Début avril 2025, le Mexique célébrait fièrement une étape symbolique : sa première opération de transport de marchandises via le « Corridor interocéanique de l’isthme de Tehuantepec » (CIIT). Un événement salué par de nombreux médias nationaux, qui y voient une alternative prometteuse au mythique canal de Panama. Surnommé déjà par certains le « canal mexicain », ce nouveau projet a de quoi attirer l’attention… même sans une seule goutte d’eau.

Un projet ambitieux, mais modeste

Le CIIT est loin de ressembler à son homologue panaméen. Il ne s’agit pas d’un canal maritime, mais d’un corridor ferroviaire de 302 kilomètres reliant le port de Coatzacoalcos, sur le golfe du Mexique, à celui de Salina Cruz, sur la côte Pacifique. L’idée est simple : permettre aux marchandises de traverser le Mexique par voie terrestre, sans devoir contourner l’Amérique latine par bateau.

Les premiers tests ont été effectués dès juillet 2024, mais c’est en avril 2025 qu’une opération d’envergure a véritablement lancé le projet : deux cargaisons de 900 voitures de la marque sud-coréenne Hyundai ont traversé le pays par ce nouveau corridor.

Selon le journaliste spécialiste du commerce international, Noi Mahoney, le corridor peut accueillir jusqu’à 1,4 million de conteneurs standards (20 pieds) par an.

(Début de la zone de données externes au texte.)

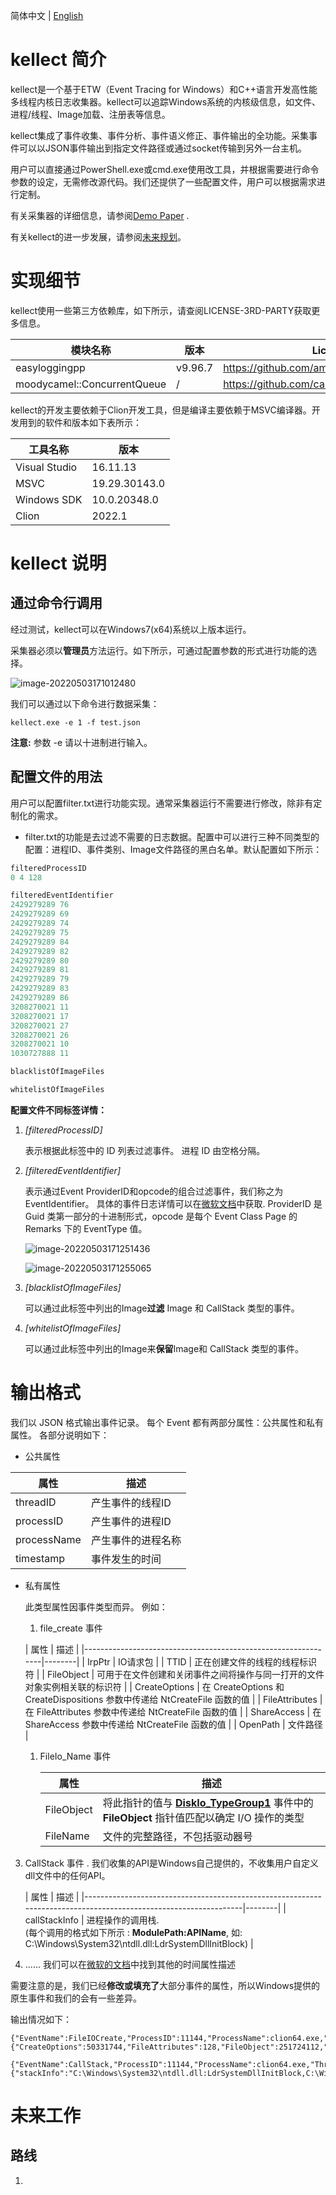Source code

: 简体中文 | [English](./README.md)
# kellect 简介

kellect是一个基于ETW（Event Tracing for Windows）和C++语言开发高性能多线程内核日志收集器。kellect可以追踪Windows系统的内核级信息，如文件、进程/线程、Image加载、注册表等信息。

kellect集成了事件收集、事件分析、事件语义修正、事件输出的全功能。采集事件可以以JSON事件输出到指定文件路径或通过socket传输到另外一台主机。

用户可以直接通过PowerShell.exe或cmd.exe使用改工具，并根据需要进行命令参数的设定，无需修改源代码。我们还提供了一些配置文件，用户可以根据需求进行定制。

有关采集器的详细信息，请参阅[Demo Paper](./demoPaper.pdf) .

有关kellect的进一步发展，请参阅[未来规划](#roadmap)。



# **实现细节**

kellect使用一些第三方依赖库，如下所示，请查阅LICENSE-3RD-PARTY获取更多信息。


| 模块名称                        | 版本      | License链接                                     |
|-----------------------------|---------|-----------------------------------------------|
| easyloggingpp               | v9.96.7 | https://github.com/amraynonweb/easyloggingpp  |
| moodycamel::ConcurrentQueue | /       | https://github.com/cameron314/concurrentqueue |

kellect的开发主要依赖于Clion开发工具，但是编译主要依赖于MSVC编译器。开发用到的软件和版本如下表所示：

| 工具名称          | 版本  |
|---------------|-----|
| Visual Studio |   16.11.13|
| MSVC          |  19.29.30143.0  |
| Windows SDK   |  10.0.20348.0  |
| Clion         |   2022.1  |

# **kellect 说明**

## **通过命令行调用**

经过测试，kellect可以在Windows7(x64)系统以上版本运行。

采集器必须以**管理员**方法运行。如下所示，可通过配置参数的形式进行功能的选择。

![image-20220503171012480](images/command.png)

我们可以通过以下命令进行数据采集：


   ```
   kellect.exe -e 1 -f test.json
   ```

**注意:** 参数 -e 请以十进制进行输入。


## **配置文件的用法**

用户可以配置filter.txt进行功能实现。通常采集器运行不需要进行修改，除非有定制化的需求。

- filter.txt的功能是去过滤不需要的日志数据。配置中可以进行三种不同类型的配置：进程ID、事件类别、Image文件路径的黑白名单。默认配置如下所示：

```c++
filteredProcessID
0 4 128

filteredEventIdentifier
2429279289 76
2429279289 69
2429279289 74
2429279289 75
2429279289 84
2429279289 82
2429279289 80
2429279289 81
2429279289 79
2429279289 83
2429279289 86
3208270021 11
3208270021 17
3208270021 27
3208270021 26
3208270021 10
1030727888 11

blacklistOfImageFiles

whitelistOfImageFiles
```

**配置文件不同标签详情：**

1. *[filteredProcessID]*

   表示根据此标签中的 ID 列表过滤事件。 进程 ID 由空格分隔。

2. *[filteredEventIdentifier]*

   表示通过Event ProviderID和opcode的组合过滤事件，我们称之为EventIdentifier。 具体的事件日志详情可以在[微软文档](https://docs.microsoft.com/en-us/windows/win32/etw/fileio)中获取. ProviderID 是 Guid 类第一部分的十进制形式，opcode 是每个 Event Class Page 的 Remarks 下的 EventType 值。

   ![image-20220503171251436](images/eventType.png)

   ![image-20220503171255065](images/guid.png)

3. *[blacklistOfImageFiles]*

   可以通过此标签中列出的Image**过滤** Image 和 CallStack 类型的事件。

4. *[whitelistOfImageFiles]*

   可以通过此标签中列出的Image来**保留**Image和 CallStack 类型的事件。

# **输出格式**

我们以 JSON 格式输出事件记录。 每个 Event 都有两部分属性：公共属性和私有属性。 各部分说明如下：

- 公共属性

| 属性          | 描述                                      |
|-------------|-----------------------------------------|
| threadID    | 产生事件的线程ID                               |
| processID   | 产生事件的进程ID                               |
| processName | 产生事件的进程名称                               |
| timestamp   | 事件发生的时间 |

- 私有属性

  此类型属性因事件类型而异。 例如：

  1. file_create 事件

  | 属性              | 描述                                                            |
      |---------------------------------------------------------------|--------|
     | IrpPtr         | IO请求包                                                         |
     | TTID           | 正在创建文件的线程的线程标识符                                               |
     | FileObject     | 可用于在文件创建和关闭事件之间将操作与同一打开的文件对象实例相关联的标识符                         |
     | CreateOptions  | 在 CreateOptions 和 CreateDispositions 参数中传递给 NtCreateFile 函数的值 |
     | FileAttributes | 在 FileAttributes 参数中传递给 NtCreateFile 函数的值                     |
     | ShareAccess    | 在 ShareAccess 参数中传递给 NtCreateFile 函数的值                        |
     | OpenPath       | 文件路径                                                          |

  1. FileIo_Name 事件

     |   属性          | 描述                                                                                                                                                            | 
     |---------------------------------------------------------------------------------------------------------------------------------------------------------------|--------|
     | FileObject | 将此指针的值与 [**DiskIo_TypeGroup1**](https://docs.microsoft.com/en-us/windows/win32/etw/diskio-typegroup1) 事件中的 **FileObject** 指针值匹配以确定 I/O 操作的类型 |
     | FileName   | 文件的完整路径，不包括驱动器号                                                                                                         |

3. CallStack 事件 . 我们收集的API是Windows自己提供的，不收集用户自定义dll文件中的任何API。

   | 属性             | 描述                                                                                                              |
        |-----------------------------------------------------------------------------------------------------------------|--------|
   | callStackInfo | 进程操作的调用栈.<br />  (每个调用的格式如下所示 : **ModulePath:APIName**, 如: C:\Windows\System32\ntdll.dll:LdrSystemDllInitBlock) |

4. ...... 我们可以在[微软的文档](https://docs.microsoft.com/en-us/windows/win32/etw/msnt-systemtrace)中找到其他的时间属性描述 

需要注意的是，我们已经**修改或填充了**大部分事件的属性，所以Windows提供的原生事件和我们的会有一些差异。

输出情况如下：
```
{"EventName":FileIOCreate,"ProcessID":11144,"ProcessName":clion64.exe,"ThreadID":15692,"TimeStamp":132959694278638867,"arguments":{"CreateOptions":50331744,"FileAttributes":128,"FileObject":251724112,"IrpPtr":116229640,"OpenPath":"C:\Users\Administrator\AppData\Local\JetBrains\CLion2022.1\caches\contentHashes.dat.keystream.len","ShareAccess":7,"TTID":15692}}

{"EventName":CallStack,"ProcessID":11144,"ProcessName":clion64.exe,"ThreadID":15692,"TimeStamp":132959694278638867,"arguments":{"stackInfo":"C:\Windows\System32\ntdll.dll:LdrSystemDllInitBlock,C:\Windows\System32\ntdll.dll:LdrSystemDllInitBlock,C:\Windows\System32\ntdll.dll:LdrSystemDllInitBlock,C:\Windows\System32\ntdll.dll:LdrSystemDllInitBlock,C:\Windows\System32\ntdll.dll:LdrSystemDllInitBlock,C:\Windows\System32\ntdll.dll:LdrSystemDllInitBlock,C:\Windows\System32\ntdll.dll:LdrSystemDllInitBlock,C:\Windows\System32\ntdll.dll:LdrSystemDllInitBlock,C:\Windows\System32\ntdll.dll:LdrSystemDllInitBlock,C:\Windows\System32\ntdll.dll:LdrSystemDllInitBlock,C:\Windows\System32\ntdll.dll:LdrSystemDllInitBlock,C:\Windows\System32\ntdll.dll:LdrSystemDllInitBlock,C:\Windows\System32\ntdll.dll:LdrSystemDllInitBlock,C:\Windows\System32\ntdll.dll:RtlCaptureStackContext"}}
```

# 未来工作

## **路线**

1.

En comparaison, le canal de Panama en traite près de 8 millions, et les navires qui le traversent transportent entre 12 000 et 15 000 conteneurs chacun, contre 350 à 425 pour un train.

Complémentarité plus que concurrence

Sur le papier, le CIIT ne fait donc pas le poids face au canal de Panama. D’autant plus que son fonctionnement impose une logistique plus complexe : il faut disposer de navires et de ports fonctionnels des deux côtés du Mexique, en plus du transport ferroviaire au centre.

Mais ce n’est pas le but, selon la présidente mexicaine Claudia Sheinbaum, qui insiste sur un rôle complémentaire plutôt que concurrent. Le corridor interocéanique peut offrir une alternative intéressante pour désengorger le canal panaméen, aujourd’hui saturé. Et les premiers chiffres sont parlants : le transport des véhicules Hyundai a pris une semaine, contre une douzaine de jours via le canal.

Noi Mahoney souligne aussi que les entreprises pourraient tirer parti de cette nouvelle route plus rapide et flexible, surtout dans un contexte mondial marqué par des tensions commerciales et des perturbations logistiques.

Une impulsion pour le développement régional

Au-delà des enjeux géostratégiques, le Mexique voit aussi dans ce projet une opportunité de développement économique pour le sud du pays, longtemps marginalisé. L’objectif est clair : attirer les investissements, créer des emplois, moderniser les infrastructures, et réduire les inégalités régionales.

Des zones économiques spéciales sont déjà en cours d’aménagement le long du corridor, avec l’ambition de transformer cette région rurale en véritable hub industriel et logistique.

Le canal de Panama sur la défensive ?

Le canal de Panama conserve pour l’instant une avance confortable en termes de capacité et d’infrastructure. Mais la multiplication des projets alternatifs pourrait, à terme, fragiliser son quasi-monopole sur le commerce maritime interocéanique.

Depuis 2013, le Nicaragua rêve de construire son propre canal, bien que le projet soit suspendu. Le Honduras et la Colombie explorent aussi des solutions similaires, notamment des corridors terrestres – surnommés eux aussi « canaux secs ».

Dans un monde où les chaînes d’approvisionnement cherchent à se diversifier, le Panama ne peut plus se reposer sur ses lauriers. Si le CIIT reste aujourd’hui un projet modeste, il pourrait bien, à moyen terme, participer à redessiner la carte des routes commerciales mondiales.